O couro foi retirado, depois os cascos e os chifres; tudo limpo da triparia e da bucharia, a parte suja do manuseio, foi a vez da carcaça e dos miúdos
(Juzé, leve daqui o couro, o chifre e os cascos.) (Blanca...) (Meu filho, não tem mais tempo, a carga precisa estar à distância segura no clareamento do dia.)
Depois da ordem de desaparecimento para o anão, papá foi em busca de mais mãos para aquela carnificina. Voltou com Maria e Carmelita. O chão daqueles hombres y mujeres foi tingido de vermelho. Todos misturados na terra pelo suor, graxa e sangue.

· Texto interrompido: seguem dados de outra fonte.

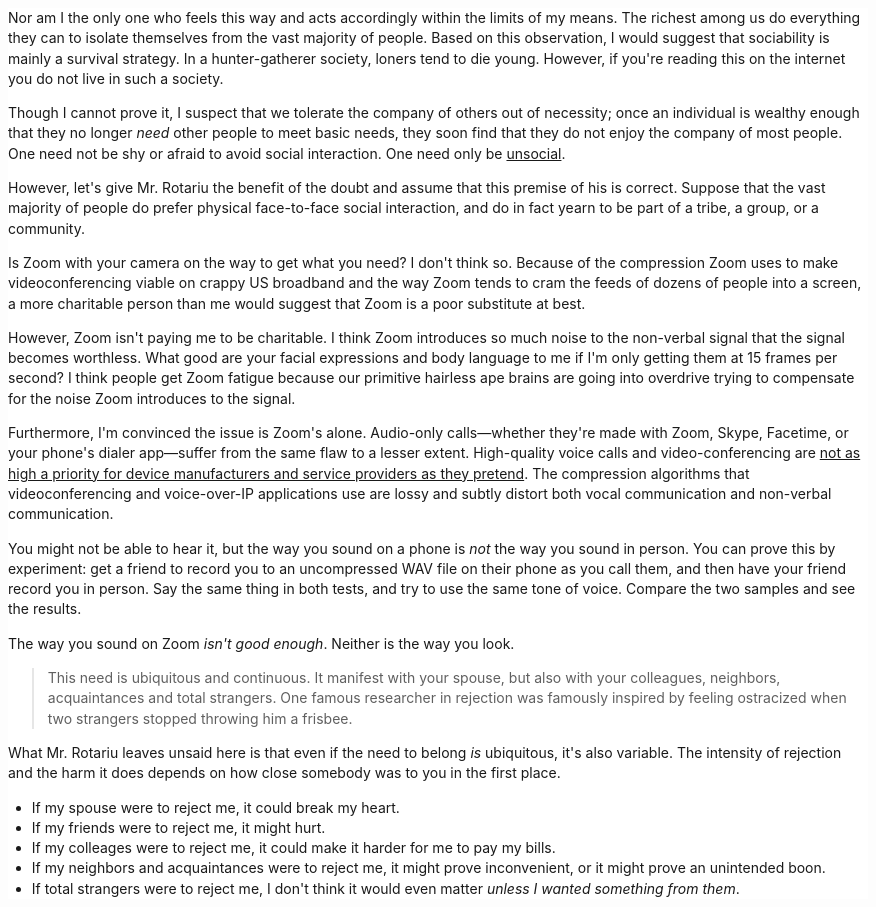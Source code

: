 Nor am I the only one who feels this way and acts accordingly within the limits of my means. The richest among us do everything they can to isolate themselves from the vast majority of people. Based on this observation, I would suggest that sociability is mainly a survival strategy. In a hunter-gatherer society, loners tend to die young. However, if you're reading this on the internet you do not live in such a society. 

Though I cannot prove it, I suspect that we tolerate the company of others out of necessity; once an individual is wealthy enough that they no longer *need* other people to meet basic needs, they soon find that they do not enjoy the company of most people. One need not be shy or afraid to avoid social interaction. One need only be [unsocial][5].

However, let's give Mr. Rotariu the benefit of the doubt and assume that this premise of his is correct. Suppose that the vast majority of people do prefer physical face-to-face social interaction, and do in fact yearn to be part of a tribe, a group, or a community.

Is Zoom with your camera on the way to get what you need? I don't think so. Because of the compression Zoom uses to make videoconferencing viable on crappy US broadband and the way Zoom tends to cram the feeds of dozens of people into a screen, a more charitable person than me would suggest that Zoom is a poor substitute at best.

However, Zoom isn't paying me to be charitable. I think Zoom introduces so much noise to the non-verbal signal that the signal becomes worthless. What good are your facial expressions and body language to me if I'm only getting them at 15 frames per second? I think people get Zoom fatigue because our primitive hairless ape brains are going into overdrive trying to compensate for the noise Zoom introduces to the signal.

Furthermore, I'm convinced the issue is Zoom's alone. Audio-only calls—whether they're made with Zoom, Skype, Facetime, or your phone's dialer app—suffer from the same flaw to a lesser extent. High-quality voice calls and video-conferencing are [not as high a priority for device manufacturers and service providers as they pretend][6]. The compression algorithms that videoconferencing and voice-over-IP applications use are lossy and subtly distort both vocal communication and non-verbal communication.

You might not be able to hear it, but the way you sound on a phone is *not* the way you sound in person. You can prove this by experiment: get a friend to record you to an uncompressed WAV file on their phone as you call them, and then have your friend record you in person. Say the same thing in both tests, and try to use the same tone of voice. Compare the two samples and see the results.

The way you sound on Zoom *isn't good enough*. Neither is the way you look.

> This need is ubiquitous and continuous. It manifest with your spouse, but also with your colleagues, neighbors, acquaintances and total strangers. One famous researcher in rejection was famously inspired by feeling ostracized when two strangers stopped throwing him a frisbee.

What Mr. Rotariu leaves unsaid here is that even if the need to belong *is* ubiquitous, it's also variable. The intensity of rejection and the harm it does depends on how close somebody was to you in the first place.

* If my spouse were to reject me, it could break my heart.
* If my friends were to reject me, it might hurt.
* If my colleages were to reject me, it could make it harder for me to pay my bills.
* If my neighbors and acquaintances were to reject me, it might prove inconvenient, or it might prove an unintended boon.
* If total strangers were to reject me, I don't think it would even matter *unless I wanted something from them*.


[1]: https://victorrotariu.com/2021/06/if-you-want-to-work-remote-turn-on-your-camera-in-zoom/ "If You Want to Work Remote, Turn Your Camera On in Zoom"
[2]: https://news.ycombinator.com/item?id=27677101 "Hacker News: aka 4chan for Silicon Valley techbros"
[3]: https://www.youtube.com/watch?v=rt4sSrk4sOM "Pink Floyd: The Wall, live at Nassau Colosseum"
[4]: https://www.youtube.com/watch?v=NR0UmZcf89E "Wings: Live and Let Die (Remastered)"
[5]: https://www.sciencedaily.com/releases/2017/11/171120174505.htm "Non-fearful social withdrawal linked positively to creativity"
[6]: https://www.scientificamerican.com/article/why-is-cell-phone-call-quality-so-terrible/ "Why Is Cell Phone Call Quality So Terrible?"
[7]: https://www.bbc.com/future/article/20150906-the-best-and-worst-ways-to-spot-a-liar "BBC: The Best and Worst Ways to Spot a Liar"
[8]: https://www.theguardian.com/technology/2019/oct/17/amazon-warehouse-worker-deaths "The Guardian: 'Go back to work': outcry over deaths on Amazon's warehouse floor"
[9]: https://psychcentral.com/blog/psychology-self/2017/08/validation-self-esteem "PsychCentral: The Trap of External Validation for Self-Esteem"
[10]: https://positivepsychology.com/self-reliance/ "Positive Psychology: What is Self-Reliance and How to Develop It?"
[11]: https://www.inc.com/geoffrey-james/its-2020-why-are-you-still-using-powerpoint.html "Inc: It's 2020. Why Are You Still Using PowerPoint?"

No amanhecer estavam com o xucro desossado e as partes salgadas: os cortes do Dianteiro foram empilhados de um lado, as Costelas separadas do Traseiro e dos Miúdos.
O noticioso sobre a morte da Pastora e da Plantera esparramou feito sangria soltada. Entre lágrimas e sorrisos constrangidos, os campesinos de Piedras Altas se aproximavam do matadouro para receberem sua parte da carne de sal. Os roceiros do milho perguntavam sobre o acontecido, papá respondia que as leiteiras se finaram por entristecimento
Miré a mi papá en los ojos
(Mi hija, os campesinos de Piedras Altas não têm precisão de saber tudo.)